Mercier-Hochelaga-Maisonneuve

Une étude unique au monde à la recherche de volontaires

 Est-ce la précarité qui cause la maladie mentale ou la maladie mentale qui cause la précarité ? Pour répondre à cette question, la banque de données biologiques et psychosociales de l’Institut universitaire en santé mentale de Montréal (IUSMM), une unité unique au monde, est à la recherche de citoyens de l’est de la métropole pour une étude comparative innovante.

Mise sur pied à l’automne 2012, la Banque Signature vise à aider les chercheurs du monde entier à poser des diagnostics plus personnalisés en matière de santé mentale, permettant ainsi de prodiguer des soins adaptés aux patients.

Les données «permettent aux chercheurs de mieux comprendre les origines de certaines maladies afin de mieux les traiter tout en tenant compte des conditions particulières de chaque personne», explique Nathe François, coordonnatrice de la Banque Signature.

Les données sont collectées auprès de patients admis à l’urgence de l’hôpital.

Des cheveux, du sang et de la salive sont prélevés à quatre reprises sur des volontaires afin de donner un «portrait» biologique et psychosocial du patient.

Un questionnaire doit également être rempli par les patients afin de tenir compte de leur situation économique, psychologique et sociale.

«Les psychiatres qui traitent ces patients aux urgences ont accès à une analyse menée en temps réel par l’un de nos logiciels spécialement conçus à cet effet, ce qui leur permet d’avoir une vue d’ensemble sur la vie du patient et d’avoir une idée de base sur le meilleur traitement à donner», poursuit Mme François.

À la recherche de citoyens dans l’est de Montréal
La banque compte déjà sur les données de près de 1200 patients, mais devra être bonifiée afin d’optimiser le travail des chercheurs qui l’utilisent.

«Nous nous sommes aperçus que la grande majorité de nos patients sont originaires de l’est de Montréal et ils vivent pour la plupart dans une situation de précarité.

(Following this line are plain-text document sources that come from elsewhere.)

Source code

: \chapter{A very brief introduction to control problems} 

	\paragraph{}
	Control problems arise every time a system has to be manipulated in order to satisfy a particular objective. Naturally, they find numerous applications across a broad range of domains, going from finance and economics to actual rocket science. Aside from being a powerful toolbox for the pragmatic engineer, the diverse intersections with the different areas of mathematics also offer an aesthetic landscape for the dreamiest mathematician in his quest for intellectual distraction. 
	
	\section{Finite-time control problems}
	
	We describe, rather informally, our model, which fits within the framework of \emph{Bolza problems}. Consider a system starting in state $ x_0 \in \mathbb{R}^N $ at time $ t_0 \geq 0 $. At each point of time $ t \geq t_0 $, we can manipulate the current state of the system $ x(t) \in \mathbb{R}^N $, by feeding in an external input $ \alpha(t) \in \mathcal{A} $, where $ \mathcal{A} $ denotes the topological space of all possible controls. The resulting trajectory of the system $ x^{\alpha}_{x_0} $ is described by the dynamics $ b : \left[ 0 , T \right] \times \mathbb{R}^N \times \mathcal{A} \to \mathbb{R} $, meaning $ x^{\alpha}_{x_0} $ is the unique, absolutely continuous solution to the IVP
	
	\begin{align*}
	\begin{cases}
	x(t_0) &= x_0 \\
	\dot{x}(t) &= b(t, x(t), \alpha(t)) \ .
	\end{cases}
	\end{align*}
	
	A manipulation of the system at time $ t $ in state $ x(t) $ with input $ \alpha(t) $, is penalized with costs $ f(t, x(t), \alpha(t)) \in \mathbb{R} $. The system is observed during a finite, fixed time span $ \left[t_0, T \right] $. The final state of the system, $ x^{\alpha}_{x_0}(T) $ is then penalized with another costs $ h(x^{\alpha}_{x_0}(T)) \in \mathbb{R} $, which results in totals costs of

Ce que nous cherchons à déterminer, c’est si cette précarité a une influence sur la maladie ou si, à l’inverse, c’est la maladie qui cause des situations précaires.»

La banque est donc à la recherche de citoyens de l’est de Montréal qui n’ont pas d’antécédents en matière de santé mentale afin de mener une étude comparative.

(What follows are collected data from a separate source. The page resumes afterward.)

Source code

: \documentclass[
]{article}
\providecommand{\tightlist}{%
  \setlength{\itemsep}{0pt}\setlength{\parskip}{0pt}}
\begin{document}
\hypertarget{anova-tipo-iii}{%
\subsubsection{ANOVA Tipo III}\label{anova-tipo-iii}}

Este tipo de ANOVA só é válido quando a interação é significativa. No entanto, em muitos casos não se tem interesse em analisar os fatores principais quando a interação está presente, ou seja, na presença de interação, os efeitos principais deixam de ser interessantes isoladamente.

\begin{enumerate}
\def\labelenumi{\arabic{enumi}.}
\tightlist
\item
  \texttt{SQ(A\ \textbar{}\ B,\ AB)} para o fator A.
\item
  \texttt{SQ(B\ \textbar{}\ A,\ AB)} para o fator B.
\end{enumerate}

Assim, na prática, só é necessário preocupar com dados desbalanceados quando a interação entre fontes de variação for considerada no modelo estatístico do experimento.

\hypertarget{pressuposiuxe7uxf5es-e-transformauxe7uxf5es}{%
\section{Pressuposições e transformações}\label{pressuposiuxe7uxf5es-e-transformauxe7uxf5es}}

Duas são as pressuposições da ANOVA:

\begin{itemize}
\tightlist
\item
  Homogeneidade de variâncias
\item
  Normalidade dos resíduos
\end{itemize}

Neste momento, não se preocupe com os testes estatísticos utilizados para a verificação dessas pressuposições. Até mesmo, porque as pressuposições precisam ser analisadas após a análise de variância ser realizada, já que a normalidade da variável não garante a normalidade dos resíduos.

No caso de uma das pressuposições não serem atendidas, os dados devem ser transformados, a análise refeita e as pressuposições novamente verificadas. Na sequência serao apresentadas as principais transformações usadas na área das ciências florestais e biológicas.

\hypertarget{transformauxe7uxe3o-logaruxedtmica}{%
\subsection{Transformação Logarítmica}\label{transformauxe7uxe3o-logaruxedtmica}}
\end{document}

«Nous voulons avoir des personnes qui viennent d’un milieu de vie similaire, afin d’avoir des échantillons qui se ressemblent», précise Mme François.

Les données recueillis par le IUSMM pourront être étudiées par des chercheurs de partout dans le monde puisque la banque est accessible mondialement depuis le 1er août.

L’âge moyen des patients recrutés pour ce programme est de 41 ans. Les maladies les plus répandues sont la schizophrénie, les troubles de l’humeur, l’abus de substance, les troubles anxieux ainsi que les troubles de personnalité.